Carburetor position is important. NT carbs are especially sensitive to mounting at steep angles.
The bicycle motor should be fitted in the bike frame so that the carb is no more than 10 degrees from level. When the carburetor is positioned at steeper angles, the fuel float will not be functioning correctly. Refer to our setup guide for NT carburetors.
The carb float regulates the amount of fuel in the bowl. As the float rises, it closes a valve which stops too much gas entering the carb. If the carb is mounted at a steep angle, the gas level has to be higher to close the fuel valve. Eventually, the fuel will reach the inlet manifold level before the valve closes. At this point, gas does not shut off and runs into the engine.
If your motorized bicycle is parked with the fuel stop open you may see black oily substance dripping from the muffler.
The black liquid drips are caused by gas pouring from the carburetor and running into the barrel until it reaches the exhaust port. As it passes through the engine and muffler, the gas collects soot which turns the fuel black.
Depending on the position of the piston, fuel may be blocked from entering the engine. If the piston is high in the barrel, fuel will fill the crankcase flooding the engine making it hard to start.
There are a number of upgrade options for motorized bicycle engines. The most popular upgrade is the Rongtong carb.
The Rongtong is more complex than the NT carb and has a number of advantages. From our troubleshooting point of view, the Rongtong carb has fewer adjustable parts and a different float setup. The Rongtong carb is, therefore,
- less prone to flooding the engine,
- it can tolerate a greater fitting incline, and
- it is unlikely to require tuning adjustments.
If you have verified that the carburetor is working correctly then the following tests are the next stage in troubleshooting starting faults on your motorized bicycle:
If you have verified that spark and fuel are working properly, then the problem has to be compression.
3.1 Rule of thumb compression test
CNC cylinder head
CNC cylinder heads look macho and provide fantastic cooling for bicycle engines. Remove the spark plug and hold your thumb over the hole while pushing the motorized bicycle.
Compression issues are very unusual and there is a simple test to try before you get too involved in pulling the engine apart.
Remove the spark plug and place your thumb over the open hole. Roll the motorized bicycle forward in gear to turn the engine over. You should not be able to stop the gas from escaping the cylinder head. If the turning piston cannot blow your thumb off the hole you have low compression.

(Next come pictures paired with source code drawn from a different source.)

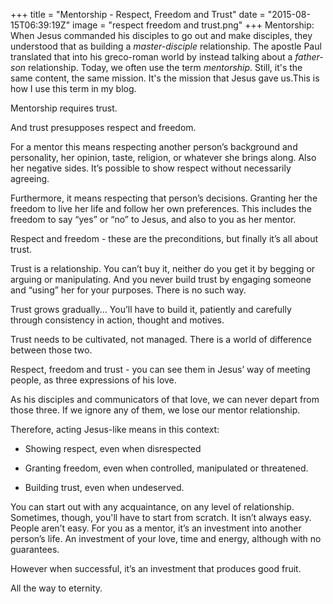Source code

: +++
title = "Mentorship - Respect, Freedom and Trust"
date = "2015-08-15T06:39:19Z"
image = "respect freedom and trust.png"
+++
Mentorship: When Jesus commanded his disciples to go out and make disciples, they understood that as building a *master-disciple* relationship. The apostle Paul translated that into his greco-roman world by instead talking about a *father-son* relationship. Today, we often use the term *mentorship*. Still, it's the same content, the same mission. It's the mission that Jesus gave us.This is how I use this term in my blog.

Mentorship requires trust.

And trust presupposes respect and freedom.

For a mentor this means respecting another person’s background and personality, her opinion, taste, religion, or whatever she brings along. Also her negative sides. It’s possible to show respect without necessarily agreeing.

Furthermore, it means respecting that person’s decisions.  Granting her the freedom to live her life and follow her own preferences. This includes the freedom to say “yes” or “no” to Jesus, and  also to you as her mentor.

Respect and freedom - these are the preconditions, but finally it’s all about trust.

Trust is a relationship. You can’t buy it, neither do you get it by begging or arguing or manipulating. And you never build trust by engaging someone and “using” her for your purposes. There is no such way.

Trust grows gradually... You’ll have to build it, patiently and carefully through consistency in action, thought and motives.

Trust needs to be cultivated, not managed. There is a world of difference between those two.

Respect, freedom and trust - you can see them in Jesus’ way of meeting people, as three expressions of his love.

As his disciples and communicators of that love,  we can never depart from those three. If we ignore any of them, we lose our mentor relationship.

Therefore, acting Jesus-like means in this context:

- Showing respect, even when disrespected

- Granting freedom,  even when controlled, manipulated or threatened.

- Building trust, even when undeserved.

You can start out with any acquaintance, on any level of relationship. Sometimes, though, you'll have to start from scratch. It isn’t always easy.  People aren’t easy. For you as a mentor, it’s an investment into another person’s life. An investment of your love, time and energy, although with no guarantees.

However when successful, it’s an investment that produces good fruit.

All the way to eternity.
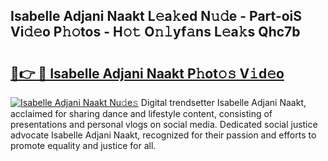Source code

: ## Isabelle Adjani Naakt L𝚎a𝚔ed N𝚞𝚍e - Part-oiS Vi𝚍𝚎o P𝚑𝚘tos - H𝚘𝚝 O𝚗𝚕yf𝚊ns L𝚎a𝚔s Qhc7b

# <h2><a href="http://kf324n8.oniu.top/?m=Isabelle+Adjani+Naakt">🔗👉 🔴 Isabelle Adjani Naakt P𝚑ot𝚘𝚜 V𝚒d𝚎o</a></h2>

[![Isabelle Adjani Naakt Nu𝚍e𝚜](https://i.imgur.com/0qMVB7G.gif)](http://kf324n8.oniu.top/?m=Isabelle+Adjani+Naakt)
Digital trendsetter Isabelle Adjani Naakt, acclaimed for sharing dance and lifestyle content, consisting of presentations and personal vlogs on social media. Dedicated social justice advocate Isabelle Adjani Naakt, recognized for their passion and efforts to promote equality and justice for all.  
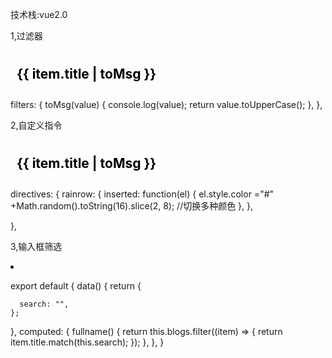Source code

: 技术栈:vue2.0

1,过滤器
 <h2 style="padding:10px;color:black" v-rainrow>
            {{ item.title | toMsg }}  
            <!-- 过滤器用法 -->
</h2>
 filters: {
    toMsg(value) {
      console.log(value);
      return value.toUpperCase();
    },
  },

2,自定义指令
   <h2 style="padding:10px;color:black" v-rainrow>
            {{ item.title | toMsg }}  
            <!-- 过滤器用法 -->
   </h2>
directives: {
    rainrow: {
      inserted: function(el) {
        el.style.color ="#" +Math.random().toString(16).slice(2, 8); //切换多种颜色
      },
    },

},

3,输入框筛选

<el-input type="text" autocomplete="off" v-model="search"></el-input>
<li v-for="item in fullname" :key="item.id"></li>

export default {
  data() {
    return {
     
      search: "",
    };
  },
  computed: {
    fullname() {
      return this.blogs.filter((item) => {
        return item.title.match(this.search);
      });
    },
  },
}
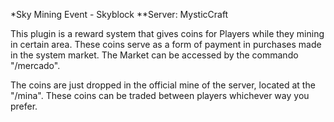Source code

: *Sky Mining Event - Skyblock
**Server: MysticCraft

This plugin is a reward system that gives coins for Players while they mining in certain area.
These coins serve as a form of payment in purchases made in the system market.
The Market can be accessed by the commando "/mercado".

The coins are just dropped in the official mine of the server, located at the "/mina".
These coins can be traded between players whichever way you prefer.
 
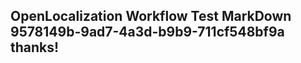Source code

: <properties
ms.topic="hero-topic"
ms.test1="hero-topic"
ms.test2="test"/>

## OpenLocalization Workflow Test MarkDown 9578149b-9ad7-4a3d-b9b9-711cf548bf9a thanks!
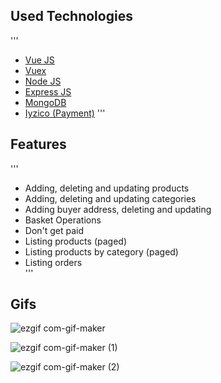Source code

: ## Used Technologies

'''

* [Vue JS](https://vuejs.org/)
* [Vuex](https://vuex.vuejs.org/guide/)
* [Node JS](https://nodejs.org/en/)
* [Express JS](https://expressjs.com/)
* [MongoDB](https://www.mongodb.com/cloud/atlas/lp/try2?utm_source=google&utm_campaign=gs_emea_turkey_search_core_brand_atlas_desktop&utm_term=mongodb&utm_medium=cpc_paid_search&utm_ad=e&utm_ad_campaign_id=12212624572&gclid=CjwKCAjw-qeFBhAsEiwA2G7Nl6b4qW5V11TCVCXeDoL1ESd4YPEW0FskAxvV1YXufkiVnS07CbmU0hoC2L8QAvD_BwE)
* [Iyzico (Payment)](https://www.iyzico.com/)
  '''

## Features

'''

* Adding, deleting and updating products
* Adding, deleting and updating categories
* Adding buyer address, deleting and updating
* Basket Operations
* Don't get paid
* Listing products (paged)
* Listing products by category (paged)
* Listing orders  
  '''
  
## Gifs
  ![ezgif com-gif-maker](https://user-images.githubusercontent.com/67067879/119262813-3e2d6780-bbe5-11eb-83e4-5cb934aa264b.gif)
  
  ![ezgif com-gif-maker (1)](https://user-images.githubusercontent.com/67067879/119262778-2950d400-bbe5-11eb-87be-9734db69c13d.gif)
  
  ![ezgif com-gif-maker (2)](https://user-images.githubusercontent.com/67067879/119262759-15a56d80-bbe5-11eb-9ce9-5fe57070a883.gif)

There are two areas that occasionally cause low compression:
- broken piston rings and
- leaking oil seals.
3.2 Piston rings
Look for broken piston rings. There are two piston rings on motorized bicycle engines but starting problems occur even if only one ring is broken.
Remove the muffler from the barrel and move the engine until the piston rings are visible. Shine a strong light into the exhaust port and look for broken rings. The exhaust port is the largest port and the hottest part of a motorized bicycle engine. This is the most common point that rings break.
If you cannot see any fault, remove the cylinder head. Lower the piston in the barrel and check for scoring on the barrel wall. If the barrel is scored this indicates that the rings are broken. You will need to replace both barrel and piston rings.
The last stage is to remove the barrel completely to visually inspect the rings.
3.3 Oil seals
Finally, inspect the oil seals on both sides of the crankshaft of the bicycle motor. The most common cause for failed oil seals is engine overheating. If the engine is run hot, it melts the silicon seals. If one seal has failed, it is highly likely that the other is in bad shape.
Remove both front engine covers from your motorized bicycle and look for signs of oil. If the oil seals are faulty you should see some oil behind the magneto on the left casing or the primary drive cog on the right side of the engine.
If there is no visible oil, it is unlikely that the oil seals are faulty. If you can see oil on either side, then you should replace both oil seals.
4. Single piece ignition on motorized bicycle engines
Motorized bicycle with internal ignition
Some bicycle engines have a single piece internal ignition system. These ignitions work well when set up correctly. Unfortunately, all of these motors we obtained from the Grubee factory had starting problems that required the ignition to be re-calibrated.
Some motorized bicycle kits have an internal ignition system where the cdi and magneto are combined in a single ignition unit.
As fault finding the electrics on these motorized bicycle engines is very different we have included this separate section.
The ignition system on these model bicycle motors is very reliable, however, they require very fine adjustment to ensure that there is a strong spark. If the magnetic poles of the ignition are only a few thou’ out, the spark becomes weak and can cause starting problems.
The most common cause of an ignition failure is poor wiring connections.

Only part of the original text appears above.